RECORDS FOR THIS EXERCISE:
>>>

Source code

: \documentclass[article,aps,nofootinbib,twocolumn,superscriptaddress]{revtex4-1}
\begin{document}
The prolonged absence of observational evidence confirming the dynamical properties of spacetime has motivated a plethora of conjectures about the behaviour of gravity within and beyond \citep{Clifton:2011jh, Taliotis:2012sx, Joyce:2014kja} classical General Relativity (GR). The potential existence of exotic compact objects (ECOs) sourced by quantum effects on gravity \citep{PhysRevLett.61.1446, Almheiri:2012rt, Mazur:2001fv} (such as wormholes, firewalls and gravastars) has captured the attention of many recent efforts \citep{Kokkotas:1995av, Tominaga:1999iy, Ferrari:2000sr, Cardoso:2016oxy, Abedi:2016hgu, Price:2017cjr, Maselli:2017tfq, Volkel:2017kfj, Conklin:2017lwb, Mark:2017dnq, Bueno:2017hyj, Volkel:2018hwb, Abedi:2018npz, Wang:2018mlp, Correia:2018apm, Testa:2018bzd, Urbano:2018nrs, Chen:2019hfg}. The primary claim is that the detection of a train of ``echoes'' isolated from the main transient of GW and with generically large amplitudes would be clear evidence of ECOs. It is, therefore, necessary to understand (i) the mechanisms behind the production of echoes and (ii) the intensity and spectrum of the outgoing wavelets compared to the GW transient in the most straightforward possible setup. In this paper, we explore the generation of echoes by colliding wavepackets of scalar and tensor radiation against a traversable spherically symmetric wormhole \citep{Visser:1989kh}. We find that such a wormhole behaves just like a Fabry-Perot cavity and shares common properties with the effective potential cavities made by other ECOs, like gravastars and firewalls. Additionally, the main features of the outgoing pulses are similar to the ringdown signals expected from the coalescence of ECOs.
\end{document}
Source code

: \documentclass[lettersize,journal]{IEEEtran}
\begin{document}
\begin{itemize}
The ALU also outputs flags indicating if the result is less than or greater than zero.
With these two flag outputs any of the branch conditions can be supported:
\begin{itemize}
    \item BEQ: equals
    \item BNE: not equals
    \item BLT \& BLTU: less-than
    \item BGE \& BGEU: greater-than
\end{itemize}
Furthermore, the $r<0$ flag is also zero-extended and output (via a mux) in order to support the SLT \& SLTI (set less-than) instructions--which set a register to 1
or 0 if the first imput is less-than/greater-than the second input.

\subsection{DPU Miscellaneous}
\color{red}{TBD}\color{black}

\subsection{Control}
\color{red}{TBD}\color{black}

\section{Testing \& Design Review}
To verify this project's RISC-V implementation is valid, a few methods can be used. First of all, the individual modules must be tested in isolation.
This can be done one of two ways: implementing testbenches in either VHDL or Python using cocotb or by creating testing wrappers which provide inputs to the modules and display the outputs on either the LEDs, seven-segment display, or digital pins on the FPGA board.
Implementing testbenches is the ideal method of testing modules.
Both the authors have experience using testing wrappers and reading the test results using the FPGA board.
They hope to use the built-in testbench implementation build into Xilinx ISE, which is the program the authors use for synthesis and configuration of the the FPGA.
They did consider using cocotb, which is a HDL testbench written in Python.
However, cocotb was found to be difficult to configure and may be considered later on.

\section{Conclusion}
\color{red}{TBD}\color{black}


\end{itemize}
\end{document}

<<<

EXERCISE: Copy the whole of the data above exactly.

ANSWER SECTION:
Source code

: \documentclass[article,aps,nofootinbib,twocolumn,superscriptaddress]{revtex4-1}
\begin{document}
The prolonged absence of observational evidence confirming the dynamical properties of spacetime has motivated a plethora of conjectures about the behaviour of gravity within and beyond \citep{Clifton:2011jh, Taliotis:2012sx, Joyce:2014kja} classical General Relativity (GR). The potential existence of exotic compact objects (ECOs) sourced by quantum effects on gravity \citep{PhysRevLett.61.1446, Almheiri:2012rt, Mazur:2001fv} (such as wormholes, firewalls and gravastars) has captured the attention of many recent efforts \citep{Kokkotas:1995av, Tominaga:1999iy, Ferrari:2000sr, Cardoso:2016oxy, Abedi:2016hgu, Price:2017cjr, Maselli:2017tfq, Volkel:2017kfj, Conklin:2017lwb, Mark:2017dnq, Bueno:2017hyj, Volkel:2018hwb, Abedi:2018npz, Wang:2018mlp, Correia:2018apm, Testa:2018bzd, Urbano:2018nrs, Chen:2019hfg}. The primary claim is that the detection of a train of ``echoes'' isolated from the main transient of GW and with generically large amplitudes would be clear evidence of ECOs. It is, therefore, necessary to understand (i) the mechanisms behind the production of echoes and (ii) the intensity and spectrum of the outgoing wavelets compared to the GW transient in the most straightforward possible setup. In this paper, we explore the generation of echoes by colliding wavepackets of scalar and tensor radiation against a traversable spherically symmetric wormhole \citep{Visser:1989kh}. We find that such a wormhole behaves just like a Fabry-Perot cavity and shares common properties with the effective potential cavities made by other ECOs, like gravastars and firewalls. Additionally, the main features of the outgoing pulses are similar to the ringdown signals expected from the coalescence of ECOs.
\end{document}
Source code

: \documentclass[lettersize,journal]{IEEEtran}
\begin{document}
\begin{itemize}
The ALU also outputs flags indicating if the result is less than or greater than zero.
With these two flag outputs any of the branch conditions can be supported:
\begin{itemize}
    \item BEQ: equals
    \item BNE: not equals
    \item BLT \& BLTU: less-than
    \item BGE \& BGEU: greater-than
\end{itemize}
Furthermore, the $r<0$ flag is also zero-extended and output (via a mux) in order to support the SLT \& SLTI (set less-than) instructions--which set a register to 1
or 0 if the first imput is less-than/greater-than the second input.

\subsection{DPU Miscellaneous}
\color{red}{TBD}\color{black}

\subsection{Control}
\color{red}{TBD}\color{black}

\section{Testing \& Design Review}
To verify this project's RISC-V implementation is valid, a few methods can be used. First of all, the individual modules must be tested in isolation.
This can be done one of two ways: implementing testbenches in either VHDL or Python using cocotb or by creating testing wrappers which provide inputs to the modules and display the outputs on either the LEDs, seven-segment display, or digital pins on the FPGA board.
Implementing testbenches is the ideal method of testing modules.
Both the authors have experience using testing wrappers and reading the test results using the FPGA board.
They hope to use the built-in testbench implementation build into Xilinx ISE, which is the program the authors use for synthesis and configuration of the the FPGA.
They did consider using cocotb, which is a HDL testbench written in Python.
However, cocotb was found to be difficult to configure and may be considered later on.

\section{Conclusion}
\color{red}{TBD}\color{black}


\end{itemize}
\end{document}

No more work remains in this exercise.